Hotel Nobelos sahilinde bir dinlenme köşesi.
Günün sonuna gelip güneşi batırdığınızda gözünüzün önüne serilen manzara da ömre bedel doğrusu. Buraları görünce insan benim büyük bir şehirde ne işim var diye düşünmeden edemiyor.
Nobelos sahilinde gün batarken...
Geceyi içinize çekerek yaşayabileceğiniz bir mekan da daha önce bahsettiğim Aya Nikolas. Köyün sahilinde bulunan basit restoran bize öyle güzel kucak açtı ki, kaldığımız sürece defalarca buraya akşam yemeğine geldik. Basit, temiz, sıcacık, samimi bir ortam ve taptaze deniz ürünlerinden oluşan bir menü. Yemek sonrasında ay ışığında sahilde yürüyüp hayallere dalabilirsiniz.
Fazla söze gerek yok, işte Aya Nikolas gecesi.
Zakintos'un iki özelliği en hızlı internet araştırmasında bile karşınıza çıkıyor. Birincisi adanın kuzeybatısında bulunan Navaio koyu. Sarp tepelerin arasında oluşmuş bu nefis kumsala karadan ulaşılamıyor çünkü etrafındaki tepeler duvar gibi yükseliyor. Adanın farklı noktalarından tekne turları ile bu doğa harikasına varabiliyorsunuz. Navaio koyunu biraz daha da cazip kılan şey, kumsalın tam ortasına yerleşmiş olan gemi enkazı. 1980'lerin başında bir fırtına sırasında sigara kaçakçılarına ait bir tekne bu koyda karaya oturmuş. Artık tamamen çürümüş olan bu gemi koya tuhaf bir cazibe katıyor ve adaya gelenlerin görmeden edemediği bir manzara sunuyor.
Çevreleyen tepelerin birinden Navaio veya diğer adıyla gemi enkazı koyu.
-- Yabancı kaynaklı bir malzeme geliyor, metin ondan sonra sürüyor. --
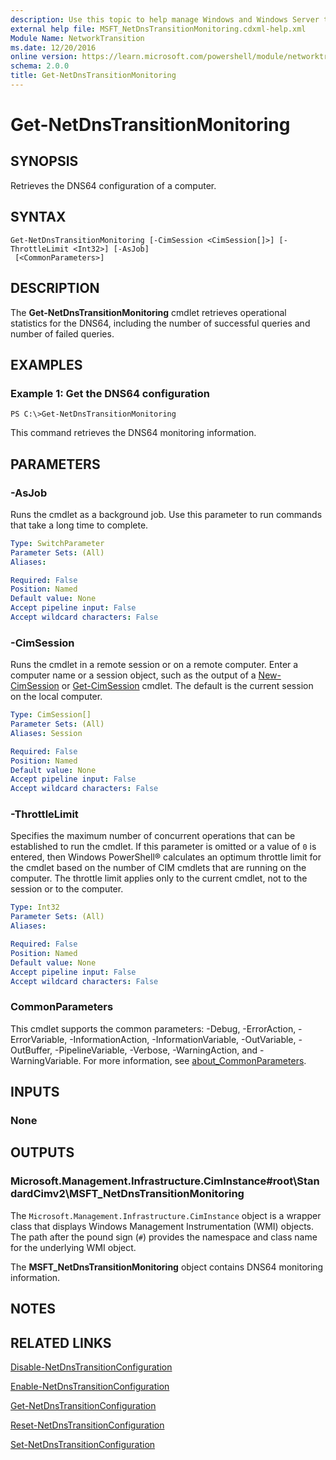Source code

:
 ```yaml
---
description: Use this topic to help manage Windows and Windows Server technologies with Windows PowerShell.
external help file: MSFT_NetDnsTransitionMonitoring.cdxml-help.xml
Module Name: NetworkTransition
ms.date: 12/20/2016
online version: https://learn.microsoft.com/powershell/module/networktransition/get-netdnstransitionmonitoring?view=windowsserver2022-ps&wt.mc_id=ps-gethelp
schema: 2.0.0
title: Get-NetDnsTransitionMonitoring
---
```


# Get-NetDnsTransitionMonitoring

## SYNOPSIS
Retrieves the DNS64 configuration of a computer.

## SYNTAX

```
Get-NetDnsTransitionMonitoring [-CimSession <CimSession[]>] [-ThrottleLimit <Int32>] [-AsJob]
 [<CommonParameters>]
```

## DESCRIPTION
The **Get-NetDnsTransitionMonitoring** cmdlet retrieves operational statistics for the DNS64, including the number of successful queries and number of failed queries.

## EXAMPLES

### Example 1: Get the DNS64 configuration
```
PS C:\>Get-NetDnsTransitionMonitoring
```

This command retrieves the DNS64 monitoring information.

## PARAMETERS

### -AsJob
Runs the cmdlet as a background job. Use this parameter to run commands that take a long time to complete.

```yaml
Type: SwitchParameter
Parameter Sets: (All)
Aliases: 

Required: False
Position: Named
Default value: None
Accept pipeline input: False
Accept wildcard characters: False
```

### -CimSession
Runs the cmdlet in a remote session or on a remote computer.
Enter a computer name or a session object, such as the output of a [New-CimSession](https://go.microsoft.com/fwlink/p/?LinkId=227967) or [Get-CimSession](https://go.microsoft.com/fwlink/p/?LinkId=227966) cmdlet.
The default is the current session on the local computer.

```yaml
Type: CimSession[]
Parameter Sets: (All)
Aliases: Session

Required: False
Position: Named
Default value: None
Accept pipeline input: False
Accept wildcard characters: False
```

### -ThrottleLimit
Specifies the maximum number of concurrent operations that can be established to run the cmdlet.
If this parameter is omitted or a value of `0` is entered, then Windows PowerShell® calculates an optimum throttle limit for the cmdlet based on the number of CIM cmdlets that are running on the computer.
The throttle limit applies only to the current cmdlet, not to the session or to the computer.

```yaml
Type: Int32
Parameter Sets: (All)
Aliases: 

Required: False
Position: Named
Default value: None
Accept pipeline input: False
Accept wildcard characters: False
```

### CommonParameters
This cmdlet supports the common parameters: -Debug, -ErrorAction, -ErrorVariable, -InformationAction, -InformationVariable, -OutVariable, -OutBuffer, -PipelineVariable, -Verbose, -WarningAction, and -WarningVariable. For more information, see [about_CommonParameters](https://go.microsoft.com/fwlink/?LinkID=113216).

## INPUTS

### None

## OUTPUTS

### Microsoft.Management.Infrastructure.CimInstance#root\StandardCimv2\MSFT_NetDnsTransitionMonitoring
The `Microsoft.Management.Infrastructure.CimInstance` object is a wrapper class that displays Windows Management Instrumentation (WMI) objects.
The path after the pound sign (`#`) provides the namespace and class name for the underlying WMI object.

The **MSFT_NetDnsTransitionMonitoring** object contains DNS64 monitoring information.

## NOTES

## RELATED LINKS

[Disable-NetDnsTransitionConfiguration](./Disable-NetDnsTransitionConfiguration.md)

[Enable-NetDnsTransitionConfiguration](./Enable-NetDnsTransitionConfiguration.md)

[Get-NetDnsTransitionConfiguration](./Get-NetDnsTransitionConfiguration.md)

[Reset-NetDnsTransitionConfiguration](./Reset-NetDnsTransitionConfiguration.md)

[Set-NetDnsTransitionConfiguration](./Set-NetDnsTransitionConfiguration.md)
Adanın ikinci popüler özelliği, yine en kuzeyinde yer alan Mavi Mağaralar. Tekne ile ulaşabilinen bir dizi mağaranın içine girdiğinizde bir ışık oyunu sizi karşılıyor ve mağara içindeki su tuhaf bir mavilikte ortaya çıkıyor. Öyle ki, suyun içindeki herşey masmavi görünüyor gözünüze. Anlatması biraz zor, fotoğraflaması daha da zor bir manzara bu. Buralara ayak basarsanız mutlaka görün bu popüler mekanı.
Mavi suları yansıtmasa da mağaraların oluşumunu göstermek adına denizden manzarayı sunuyorum.
Mavi ışık fenomenini görmek için mağaraların içine girmek gerekiyor. Tekne turları mola vererek mavi ışıklar içinde yüzmenize de imkan sağlıyor. Gidip yaşamanız lazım.
Buraya kadar anlattıklarımdan Zakintos'un dinlenme ve denizin tadına varma tatili için çok uygun bir yer olduğunu anlamışsınızdır. Yunan adalarının büyük çoğunluğunda olduğu gibi burada da büyük tesisler yok. Basit, doğal, zamanımızın dışında bir tatil imkanı sunuyor bu ada. Aslında bizim de burayı seçme sebebimiz koşturmacanın dışına çıkıp hızımızı düşürerek kendimize gelmekti zaten. Hepimizin molalara ihtiyacı var.
Ada zamanı, karada büyük şehirlerde yaşayanlara yadırgatıcı gelecek şekilde yavaş ve değişkendir. Zakintos da buna güzel bir örnek. Kendinize gelmek için iyi bit fırsat sunuyor bu ada.
Aya Nikolas'tan bir "bina" görüntüsü ile sözlerimi bitireyim.